** Opening Extracted records block **
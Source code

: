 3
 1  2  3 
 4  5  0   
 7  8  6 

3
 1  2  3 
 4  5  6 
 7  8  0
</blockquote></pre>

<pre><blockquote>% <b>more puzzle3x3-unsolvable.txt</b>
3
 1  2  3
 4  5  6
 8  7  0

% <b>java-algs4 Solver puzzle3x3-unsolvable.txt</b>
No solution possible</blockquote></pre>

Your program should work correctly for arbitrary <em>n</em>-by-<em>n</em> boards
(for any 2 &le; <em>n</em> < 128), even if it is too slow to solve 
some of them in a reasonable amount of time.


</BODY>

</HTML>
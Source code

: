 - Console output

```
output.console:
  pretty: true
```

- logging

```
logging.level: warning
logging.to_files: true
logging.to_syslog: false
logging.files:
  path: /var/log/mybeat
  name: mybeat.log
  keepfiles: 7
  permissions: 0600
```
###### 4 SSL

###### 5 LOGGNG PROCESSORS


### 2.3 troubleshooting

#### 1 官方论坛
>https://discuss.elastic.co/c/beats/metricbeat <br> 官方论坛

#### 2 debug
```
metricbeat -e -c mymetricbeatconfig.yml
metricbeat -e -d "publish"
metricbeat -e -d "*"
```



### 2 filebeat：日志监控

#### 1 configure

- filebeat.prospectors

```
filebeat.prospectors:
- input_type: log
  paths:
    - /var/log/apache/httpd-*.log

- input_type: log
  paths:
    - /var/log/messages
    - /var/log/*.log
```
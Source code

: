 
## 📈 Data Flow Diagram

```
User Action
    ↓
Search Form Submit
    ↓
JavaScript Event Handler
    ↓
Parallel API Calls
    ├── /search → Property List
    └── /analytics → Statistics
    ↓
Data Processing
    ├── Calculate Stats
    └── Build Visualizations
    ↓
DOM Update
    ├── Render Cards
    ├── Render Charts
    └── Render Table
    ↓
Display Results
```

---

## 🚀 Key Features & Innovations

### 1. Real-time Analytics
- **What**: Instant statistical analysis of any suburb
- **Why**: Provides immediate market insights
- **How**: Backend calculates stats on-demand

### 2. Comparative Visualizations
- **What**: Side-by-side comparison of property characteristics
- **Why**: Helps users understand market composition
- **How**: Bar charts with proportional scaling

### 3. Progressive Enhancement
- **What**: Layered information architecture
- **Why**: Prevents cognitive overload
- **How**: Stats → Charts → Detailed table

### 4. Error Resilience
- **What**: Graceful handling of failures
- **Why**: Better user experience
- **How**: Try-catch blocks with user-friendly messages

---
** Closing Extracted records block **
Task directions ▸ Looking back over the data above, restate word for word the lines that begin at the line with "- Console output" and end at the line with "### 1. Real-time Analytics", inclusive.

Exercise result ▸
: - Console output

```
output.console:
  pretty: true
```

- logging

```
logging.level: warning
logging.to_files: true
logging.to_syslog: false
logging.files:
  path: /var/log/mybeat
  name: mybeat.log
  keepfiles: 7
  permissions: 0600
```
###### 4 SSL

###### 5 LOGGNG PROCESSORS


### 2.3 troubleshooting

#### 1 官方论坛
>https://discuss.elastic.co/c/beats/metricbeat <br> 官方论坛

#### 2 debug
```
metricbeat -e -c mymetricbeatconfig.yml
metricbeat -e -d "publish"
metricbeat -e -d "*"
```



### 2 filebeat：日志监控

#### 1 configure

- filebeat.prospectors

```
filebeat.prospectors:
- input_type: log
  paths:
    - /var/log/apache/httpd-*.log

- input_type: log
  paths:
    - /var/log/messages
    - /var/log/*.log
```
Source code

: 
## 📈 Data Flow Diagram

```
User Action
    ↓
Search Form Submit
    ↓
JavaScript Event Handler
    ↓
Parallel API Calls
    ├── /search → Property List
    └── /analytics → Statistics
    ↓
Data Processing
    ├── Calculate Stats
    └── Build Visualizations
    ↓
DOM Update
    ├── Render Cards
    ├── Render Charts
    └── Render Table
    ↓
Display Results
```

---

## 🚀 Key Features & Innovations

### 1. Real-time Analytics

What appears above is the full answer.